Selling your house can benefit you by removing a substantial debt (in the form of a mortgage) from your balance sheet, and provide you with a lump sum of money to purchase a property in your destination country. If it is your main home prior to the sale and you meet certain IRS ownership and use tests, you may be able to exclude or reduce your taxable gain.

On the other hand, renting your house to the right tenants can provide a steady stream of income. Because Rebecca and I are not eligible to take retirement distributions, we liked the idea of having a monthly rental income to cover our daily living expenses and reduce the amount we drew from our savings to meet these needs. Having a source of income also gave us peace of mind while we developed other business ideas.

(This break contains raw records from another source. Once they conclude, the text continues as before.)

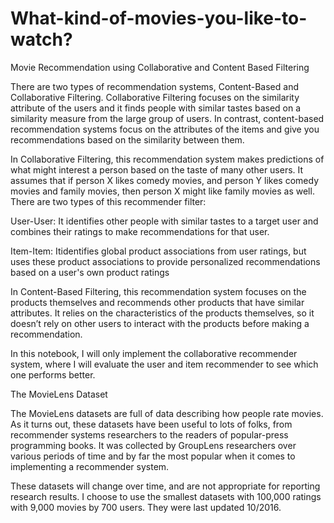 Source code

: # What-kind-of-movies-you-like-to-watch?
Movie Recommendation using Collaborative and Content Based Filtering

There are two types of recommendation systems, Content-Based and Collaborative Filtering. Collaborative Filtering focuses on the similarity attribute of the users and it finds people with similar tastes based on a similarity measure from the large group of users. In contrast, content-based recommendation systems focus on the attributes of the items and give you recommendations based on the similarity between them.

In Collaborative Filtering, this recommendation system makes predictions of what might interest a person based on the taste of many other users. It assumes that if person X likes comedy movies, and person Y likes comedy movies and family movies, then person X might like family movies as well. There are two types of this recommender filter:

User-User: It identifies other people with similar tastes to a target user and combines their ratings to make recommendations for that user.

Item-Item: Itidentifies global product associations from user ratings, but uses these product associations to provide personalized recommendations based on a user's own product ratings

In Content-Based Filtering, this recommendation system focuses on the products themselves and recommends other products that have similar attributes. It relies on the characteristics of the products themselves, so it doesn’t rely on other users to interact with the products before making a recommendation.

In this notebook, I will only implement the collaborative recommender system, where I will evaluate the user and item recommender to see which one performs better.

The MovieLens Dataset

The MovieLens datasets are full of data describing how people rate movies. As it turns out, these datasets have been useful to lots of folks, from recommender systems researchers to the readers of popular-press programming books. It was collected by GroupLens researchers over various periods of time and by far the most popular when it comes to implementing a recommender system.

These datasets will change over time, and are not appropriate for reporting research results. I choose to use the smallest datasets with 100,000 ratings with 9,000 movies by 700 users. They were last updated 10/2016.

Hire a Professional Photographer

We considered using a property management company to market and manage the rental of our house. This is ideal for a no-hassle rental experience. In the end, however, we balked at paying a month’s rent as the fee. Instead, we created our own webpage using the photos we commissioned from a professional photographer. If web design is beyond your skill set, there are multiple existing online services where you can successfully market your rental home, including Airbnb, VRBO, and Sabbatical Homes (see: Sabbaticalhomes.com).

Contact Your Home Insurance Carrier

Most policies do not cover damage that may occur while the house is being used as a rental. Instead, convert your policy to “landlord insurance” to protect against liability, property damage, and loss of income in the event your house becomes uninhabitable.

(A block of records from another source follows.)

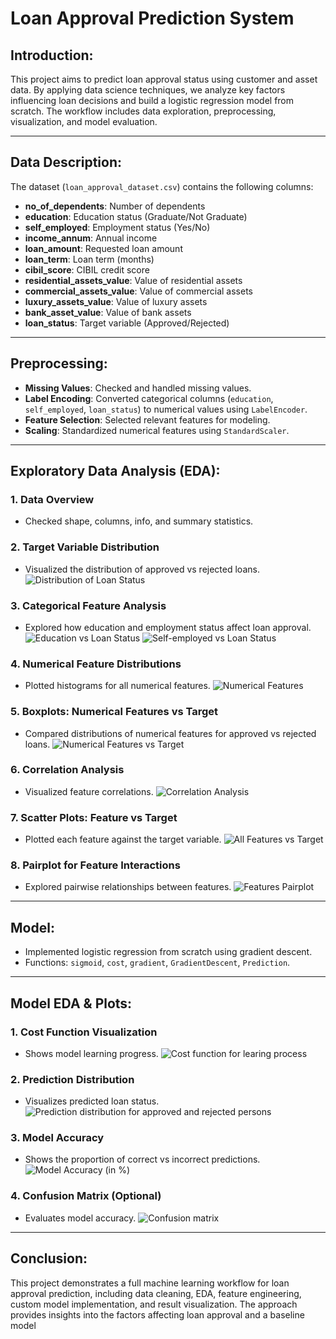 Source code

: # Loan Approval Prediction System

## Introduction:
This project aims to predict loan approval status using customer and asset data. By applying data science techniques, we analyze key factors influencing loan decisions and build a logistic regression model from scratch. The workflow includes data exploration, preprocessing, visualization, and model evaluation.

---


## Data Description:
The dataset (`loan_approval_dataset.csv`) contains the following columns:
- **no_of_dependents**: Number of dependents
- **education**: Education status (Graduate/Not Graduate)
- **self_employed**: Employment status (Yes/No)
- **income_annum**: Annual income
- **loan_amount**: Requested loan amount
- **loan_term**: Loan term (months)
- **cibil_score**: CIBIL credit score
- **residential_assets_value**: Value of residential assets
- **commercial_assets_value**: Value of commercial assets
- **luxury_assets_value**: Value of luxury assets
- **bank_asset_value**: Value of bank assets
- **loan_status**: Target variable (Approved/Rejected)

---


## Preprocessing:
- **Missing Values**: Checked and handled missing values.
- **Label Encoding**: Converted categorical columns (`education`, `self_employed`, `loan_status`) to numerical values using `LabelEncoder`.
- **Feature Selection**: Selected relevant features for modeling.
- **Scaling**: Standardized numerical features using `StandardScaler`.

---


## Exploratory Data Analysis (EDA):

### 1. Data Overview
- Checked shape, columns, info, and summary statistics.

### 2. Target Variable Distribution
- Visualized the distribution of approved vs rejected loans.
![Distribution of Loan Status](Assets/plotsImages/target_distribution.png)

### 3. Categorical Feature Analysis
- Explored how education and employment status affect loan approval.
![Education vs Loan Status](Assets/plotsImages/Categorical_Features/categorical_feature1.png)
![Self-employed vs Loan Status](Assets/plotsImages/Categorical_Features/categorical_feature2.png)

### 4. Numerical Feature Distributions
- Plotted histograms for all numerical features.
![Numerical Features](Assets/plotsImages/numerical_feature_histogram.png)

### 5. Boxplots: Numerical Features vs Target
- Compared distributions of numerical features for approved vs rejected loans.
![Numerical Features vs Target](Assets/plotsImages/numerical_vs_target.png)

### 6. Correlation Analysis
- Visualized feature correlations.
![Correlation Analysis](Assets/plotsImages/correlation_matrix.png)

### 7. Scatter Plots: Feature vs Target
- Plotted each feature against the target variable.
![All Features vs Target](Assets/plotsImages/features_vs_target.png)

### 8. Pairplot for Feature Interactions
- Explored pairwise relationships between features.
![Features Pairplot](Assets/plotsImages/pairplots_features.png)

---


## Model:
- Implemented logistic regression from scratch using gradient descent.
- Functions: `sigmoid`, `cost`, `gradient`, `GradientDescent`, `Prediction`.

---


## Model EDA & Plots:
### 1. Cost Function Visualization
- Shows model learning progress.
![Cost function for learing process](Assets/plotsImages/cost_function.png)

### 2. Prediction Distribution
- Visualizes predicted loan status.
![Prediction distribution for approved and rejected persons](Assets/plotsImages/prediction_distribution.png)

### 3. Model Accuracy
- Shows the proportion of correct vs incorrect predictions.
![Model Accuracy (in %)](Assets/plotsImages/accuracy.png)

### 4. Confusion Matrix (Optional)
- Evaluates model accuracy.
![Confusion matrix](Assets/plotsImages/confusion_matrix.png)
---


## Conclusion:
This project demonstrates a full machine learning workflow for loan approval prediction, including data cleaning, EDA, feature engineering, custom model implementation, and result visualization. The approach provides insights into the factors affecting loan approval and a baseline model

Will you allow pets or smokers? Is there a room that you will use to store personal items? You can put together a lease from different free sites found on the internet (see: Jotform.com or Thelpa.com). Consider including a clause requiring your tenants to have renter’s insurance to protect their belongings.

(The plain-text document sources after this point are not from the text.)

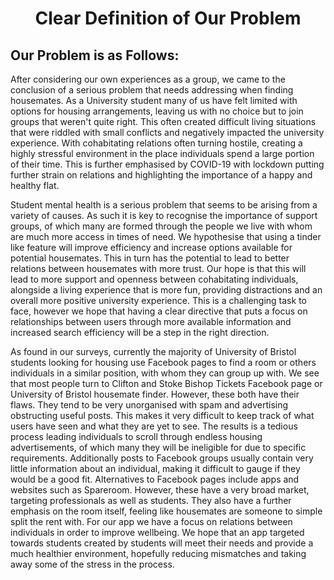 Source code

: <h1 align="center">Clear Definition of Our Problem</h1>

<h2 align="left">Our Problem is as Follows:</h2> 

<p>After considering our own experiences as a group, we came to the conclusion of a serious problem that needs addressing when finding housemates. As a University student many of us have felt limited with options for housing arrangements, leaving us with no choice but to join groups that weren't quite right. This often created difficult living situations that were riddled with small conflicts and negatively impacted the university experience. With cohabitating relations often turning hostile, creating a highly stressful environment in the place individuals spend a large portion of their time. This is further emphasised by COVID-19 with lockdown putting further strain on relations and highlighting the importance of a happy and healthy flat.

Student mental health is a serious problem that seems to be arising from a variety of causes. As such it is key to recognise the importance of support groups, of which many are formed through the people we live with whom are much more access in times of need. We hypothesise that using a tinder like feature will improve efficiency and increase options available for potential housemates. This in turn has the potential to lead to better relations between housemates with more trust. Our hope is that this will lead to more support and openness between cohabitating individuals, alongside a living experience that is more fun, providing distractions and an overall more positive university experience. This is a challenging task to face, however we hope that having a clear directive that puts a focus on relationships between users through more available information and increased search efficiency will be a step in the right direction.

As found in our surveys, currently the majority of University of Bristol students looking for housing use Facebook pages to find a room or others individuals in a similar position, with whom they can group up with. We see that most people turn to Clifton and Stoke Bishop Tickets Facebook page or University of Bristol housemate finder. However, these both have their flaws. They tend to be very unorganised with spam and advertising obstructing useful posts. This makes it very difficult to keep track of what users have seen and what they are yet to see. The results is a tedious process leading individuals to scroll through endless housing advertisements, of which many they will be ineligible for due to specific requirements. Additionally posts to Facebook groups usually contain very little information about an individual, making it difficult to gauge if they would be a good fit. Alternatives to Facebook pages include apps and websites such as Spareroom. However, these have a very broad market, targeting professionals as well as students. They also have a further emphasis on the room itself, feeling like housemates are someone to simple split the rent with. For our app we have a focus on relations between individuals in order to improve wellbeing. We hope that an app targeted towards students created by students will meet their needs and provide a much healthier environment, hopefully reducing mismatches and taking away some of the stress in the process.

Create online accounts with the utility companies that service your house and with your local real estate assessment office to receive and pay bills electronically. Rebecca and I also provided our tenants with contact information for reputable companies in our area to make any necessary repairs to the house or appliances.

Vehicles

If you sell your car, be sure to notify your state department of motor vehicles (DMV). Many states will refund part of your registration fee if you no longer own the car. The date of sale is also used to prorate any state property tax due on the vehicle.

Be sure to also notify your car insurance carrier of the sale to cancel the policy and obtain a refund of a prorated portion of your premium payment.

Driver’s License

You can drive in many countries with a U.S. license.

There are good reasons to keep your state-issued driver’s license when you move abroad and even to get a second copy. First, your U.S. license serves as a source of identification that can fit in your wallet, rather than carrying your passport. Second, you can drive legally in many countries, including Mexico and those in Central America, with just a U.S. license.

Other countries may require you to have an International Driving Permit (IDP), which you can obtain only if you have a valid U.S. license. An IDP can only be issued by the same country that issued your driver’s license, so it is best to know what your new country requires. If you do need an IDP, you can apply in advance of your move at your local AAA office or online.

If you want to obtain a driver’s license from your new country of residence, you may be required to turn in your U.S. license. This is where having a second copy (even an expired one) comes in handy. When I applied for a Mexican driver’s license, I turned in an expired copy of my Virginia license and kept my current one. It is also useful to have a second copy in the event that one is lost, as replacing it may be difficult from overseas.

Change of Address for Mail

You should notify everyone who sends you mail of your new address and the date of your move. Most bills and statements have an area for notifying the sender of an address change.

You should also complete a change of address form with the U.S. Postal Service (USPS) 30 days before your move. USPS will provide mail forwarding services—including to a foreign address—for up to a year. If you do not file a change of address with USPS, it will attempt to return mail to sender. Mail that is unable to be returned will be discarded.

If you want to receive mail at a different domestic address—such as at the home of a family member or a P.O. Box—you can change your address and request mail forwarding to the new address online at Moversguide.usps.com

If you want your mail forwarded to an international address, you must complete a change of address form at your local post office. Make sure that mail service in your new foreign country is reliable before opting to have mail sent there.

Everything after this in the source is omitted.